Сколько времени посвящено было той и другой жизни, мы не знаем. Во всяком случае едва ли возможно допустить здесь особенно быструю смену.
После Максимина фракиянина наступило правление сначала Гордиана (238–244 г.г.), а затем Филиппа Аравитянина (244–249 г.г.), когда христианство мирно существовало и распространялось. В такое время и обращение в христианство св. Григория могло сделаться общеизвестным фактом, но вместе с тем оно должно было обратить на себя внимание и в силу того, что св. Григорий принадлежал к высшему кругу Неокесарийского общества и получил хорошее образование. Последовавшее затем его удаление от общественной деятельности, можно думать, казалось непонятным для людей мира; но для ревнителей христианства оно представляло фактическое и решительное подтверждение того, что в жизни Григория действительно произошел благодетельный переворот. Это обстоятельство не ускользнуло от взора амасийского епископа Федима.

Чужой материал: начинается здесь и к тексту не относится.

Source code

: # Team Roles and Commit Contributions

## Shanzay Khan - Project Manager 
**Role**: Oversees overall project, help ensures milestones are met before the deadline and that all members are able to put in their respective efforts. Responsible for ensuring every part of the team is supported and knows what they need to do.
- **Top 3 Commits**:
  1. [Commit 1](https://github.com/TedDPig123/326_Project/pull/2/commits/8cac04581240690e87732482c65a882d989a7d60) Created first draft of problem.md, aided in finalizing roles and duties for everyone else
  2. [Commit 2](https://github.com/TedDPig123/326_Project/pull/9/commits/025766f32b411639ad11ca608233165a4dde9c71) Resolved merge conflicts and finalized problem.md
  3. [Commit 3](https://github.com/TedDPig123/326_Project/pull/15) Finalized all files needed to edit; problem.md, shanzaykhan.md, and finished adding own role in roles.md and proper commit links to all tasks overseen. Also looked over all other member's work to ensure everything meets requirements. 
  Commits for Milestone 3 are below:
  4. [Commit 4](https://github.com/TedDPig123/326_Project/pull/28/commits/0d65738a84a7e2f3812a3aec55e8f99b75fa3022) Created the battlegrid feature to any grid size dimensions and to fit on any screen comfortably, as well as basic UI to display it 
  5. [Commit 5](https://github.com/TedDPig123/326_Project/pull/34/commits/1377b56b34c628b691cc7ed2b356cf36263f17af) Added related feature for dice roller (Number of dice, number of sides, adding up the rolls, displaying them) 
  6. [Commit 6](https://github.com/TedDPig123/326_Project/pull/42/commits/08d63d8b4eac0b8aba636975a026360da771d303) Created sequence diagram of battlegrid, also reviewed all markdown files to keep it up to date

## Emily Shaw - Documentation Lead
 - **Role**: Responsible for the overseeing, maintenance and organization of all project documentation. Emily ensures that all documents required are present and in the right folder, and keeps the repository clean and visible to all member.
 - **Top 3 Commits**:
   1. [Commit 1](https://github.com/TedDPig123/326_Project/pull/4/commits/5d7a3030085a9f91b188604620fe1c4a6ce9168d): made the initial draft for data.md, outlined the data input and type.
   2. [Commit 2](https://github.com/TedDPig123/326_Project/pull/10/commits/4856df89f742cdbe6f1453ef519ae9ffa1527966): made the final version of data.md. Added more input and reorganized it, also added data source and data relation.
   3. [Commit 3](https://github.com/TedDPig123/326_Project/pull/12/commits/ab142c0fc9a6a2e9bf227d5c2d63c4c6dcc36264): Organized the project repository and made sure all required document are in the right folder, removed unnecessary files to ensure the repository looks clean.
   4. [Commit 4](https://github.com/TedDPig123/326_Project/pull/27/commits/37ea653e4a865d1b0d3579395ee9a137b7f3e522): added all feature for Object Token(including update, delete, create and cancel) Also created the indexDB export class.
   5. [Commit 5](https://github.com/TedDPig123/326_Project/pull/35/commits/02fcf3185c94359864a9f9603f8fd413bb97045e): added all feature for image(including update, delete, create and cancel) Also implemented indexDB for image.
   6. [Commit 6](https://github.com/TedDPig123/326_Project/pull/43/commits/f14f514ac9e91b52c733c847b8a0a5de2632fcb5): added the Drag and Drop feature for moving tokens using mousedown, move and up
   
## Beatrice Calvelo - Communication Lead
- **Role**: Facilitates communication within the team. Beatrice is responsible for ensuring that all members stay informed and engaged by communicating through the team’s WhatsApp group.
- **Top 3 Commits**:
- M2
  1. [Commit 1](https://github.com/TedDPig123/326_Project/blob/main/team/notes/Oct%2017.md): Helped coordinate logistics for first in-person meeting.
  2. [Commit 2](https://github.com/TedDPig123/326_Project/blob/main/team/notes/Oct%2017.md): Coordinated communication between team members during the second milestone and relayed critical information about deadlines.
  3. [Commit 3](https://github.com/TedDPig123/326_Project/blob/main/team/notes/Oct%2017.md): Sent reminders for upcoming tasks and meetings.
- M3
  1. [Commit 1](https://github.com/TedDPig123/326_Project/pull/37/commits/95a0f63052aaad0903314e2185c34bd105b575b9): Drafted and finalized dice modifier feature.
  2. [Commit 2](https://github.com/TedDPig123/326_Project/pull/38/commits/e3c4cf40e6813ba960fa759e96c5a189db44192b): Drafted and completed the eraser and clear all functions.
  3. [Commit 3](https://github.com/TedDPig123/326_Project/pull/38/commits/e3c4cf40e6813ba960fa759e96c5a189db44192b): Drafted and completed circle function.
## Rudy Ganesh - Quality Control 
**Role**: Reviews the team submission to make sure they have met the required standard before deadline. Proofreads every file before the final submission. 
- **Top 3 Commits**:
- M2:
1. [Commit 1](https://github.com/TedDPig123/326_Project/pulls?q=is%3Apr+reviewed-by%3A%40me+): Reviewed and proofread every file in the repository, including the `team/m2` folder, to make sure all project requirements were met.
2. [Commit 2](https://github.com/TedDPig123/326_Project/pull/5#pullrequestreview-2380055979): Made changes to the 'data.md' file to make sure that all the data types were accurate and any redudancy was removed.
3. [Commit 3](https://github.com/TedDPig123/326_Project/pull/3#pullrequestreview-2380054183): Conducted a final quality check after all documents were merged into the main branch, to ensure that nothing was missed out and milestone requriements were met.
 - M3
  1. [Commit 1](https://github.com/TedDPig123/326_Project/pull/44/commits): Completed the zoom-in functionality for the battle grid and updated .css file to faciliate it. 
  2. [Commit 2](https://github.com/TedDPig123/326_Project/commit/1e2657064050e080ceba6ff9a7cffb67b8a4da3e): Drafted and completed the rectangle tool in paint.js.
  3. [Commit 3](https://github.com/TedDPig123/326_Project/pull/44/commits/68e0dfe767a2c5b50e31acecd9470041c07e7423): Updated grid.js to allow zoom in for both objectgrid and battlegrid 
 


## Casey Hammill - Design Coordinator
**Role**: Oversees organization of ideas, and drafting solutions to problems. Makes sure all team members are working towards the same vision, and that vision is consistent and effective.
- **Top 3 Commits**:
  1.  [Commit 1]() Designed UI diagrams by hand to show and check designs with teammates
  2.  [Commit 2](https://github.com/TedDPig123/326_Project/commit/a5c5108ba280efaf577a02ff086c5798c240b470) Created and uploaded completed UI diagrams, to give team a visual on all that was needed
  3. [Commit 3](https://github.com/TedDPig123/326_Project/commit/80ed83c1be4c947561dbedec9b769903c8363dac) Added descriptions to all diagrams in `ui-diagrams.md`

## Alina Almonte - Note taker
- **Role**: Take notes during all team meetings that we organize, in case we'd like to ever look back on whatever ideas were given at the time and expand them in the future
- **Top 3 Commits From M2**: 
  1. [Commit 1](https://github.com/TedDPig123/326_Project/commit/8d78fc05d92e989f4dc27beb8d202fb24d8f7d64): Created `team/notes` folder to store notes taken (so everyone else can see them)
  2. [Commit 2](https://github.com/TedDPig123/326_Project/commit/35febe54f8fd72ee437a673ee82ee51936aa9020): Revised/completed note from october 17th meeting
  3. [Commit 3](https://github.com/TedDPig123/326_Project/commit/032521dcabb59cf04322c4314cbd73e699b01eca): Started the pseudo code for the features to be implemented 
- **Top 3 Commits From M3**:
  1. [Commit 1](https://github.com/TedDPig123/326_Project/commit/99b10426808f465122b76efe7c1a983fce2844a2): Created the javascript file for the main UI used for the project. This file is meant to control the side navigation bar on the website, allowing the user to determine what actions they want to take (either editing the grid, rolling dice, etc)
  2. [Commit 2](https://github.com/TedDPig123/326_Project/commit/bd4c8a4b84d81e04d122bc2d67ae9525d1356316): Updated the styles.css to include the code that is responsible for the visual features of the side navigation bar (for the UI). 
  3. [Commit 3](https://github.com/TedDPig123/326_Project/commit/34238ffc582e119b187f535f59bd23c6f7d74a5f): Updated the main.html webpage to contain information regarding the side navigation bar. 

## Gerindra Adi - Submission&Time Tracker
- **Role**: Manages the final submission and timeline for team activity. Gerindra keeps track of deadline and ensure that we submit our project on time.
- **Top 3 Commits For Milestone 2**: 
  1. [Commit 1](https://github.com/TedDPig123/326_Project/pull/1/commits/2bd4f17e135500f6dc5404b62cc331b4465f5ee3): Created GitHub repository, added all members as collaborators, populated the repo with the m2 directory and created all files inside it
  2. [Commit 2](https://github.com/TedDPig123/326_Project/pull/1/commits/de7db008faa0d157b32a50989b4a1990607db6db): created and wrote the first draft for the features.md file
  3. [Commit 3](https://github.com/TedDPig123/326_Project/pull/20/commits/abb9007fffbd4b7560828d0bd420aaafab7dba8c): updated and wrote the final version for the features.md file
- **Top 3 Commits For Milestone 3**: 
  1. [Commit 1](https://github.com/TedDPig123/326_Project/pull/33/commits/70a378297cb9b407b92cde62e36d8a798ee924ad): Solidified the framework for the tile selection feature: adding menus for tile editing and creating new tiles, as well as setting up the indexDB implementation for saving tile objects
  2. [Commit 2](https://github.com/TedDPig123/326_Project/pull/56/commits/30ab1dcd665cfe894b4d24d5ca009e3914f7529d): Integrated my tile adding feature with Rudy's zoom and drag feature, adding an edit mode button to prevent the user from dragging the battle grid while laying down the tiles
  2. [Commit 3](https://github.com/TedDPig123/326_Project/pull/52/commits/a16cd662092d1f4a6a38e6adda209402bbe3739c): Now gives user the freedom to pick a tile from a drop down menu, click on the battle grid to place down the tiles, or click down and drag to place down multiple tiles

О нем, к сожалению, не сохранилось никаких известий; но можно думать, он предан был делу распространения христианства и, вероятно, занят был мыслью об организации церковной жизни в таком важном пункте, как Неокесария. "До того времени, говорит Григорий Нисский, этот город был одержим идольским заблуждением, так что из бесчисленного множества жителей, населяющих самый город и его окрестности, находилось не более семнадцати человек принявших веру". [264] В конце своего похвального слова Григорий Нисский говорит, что, предузнав свою кончину, св. Григорий тщательно расследовал по всей окрестности, желая знать, не остался ли еще кто либо чуждым вере, и узнал, что оставшихся в старом заблуждении не более семнадцати человек [265]. Это же утверждение, что к началу деятельности св. Григория в Неокесарии было только семнадцать христиан, а к концу ее осталось только семнадцать язычников, автор сирийского жития (§ 15) влагает в уста самого св. Григория. О семнадцати христианах в Неокесарии до епископства там св. Григория говорит и св. Василий Великий. Очевидно число "семнадцать"в местном предании было очень устойчиво, имея для себя историческую основу, по крайней мере, в первой своей части, как это находим у св. Василия Великого. [266]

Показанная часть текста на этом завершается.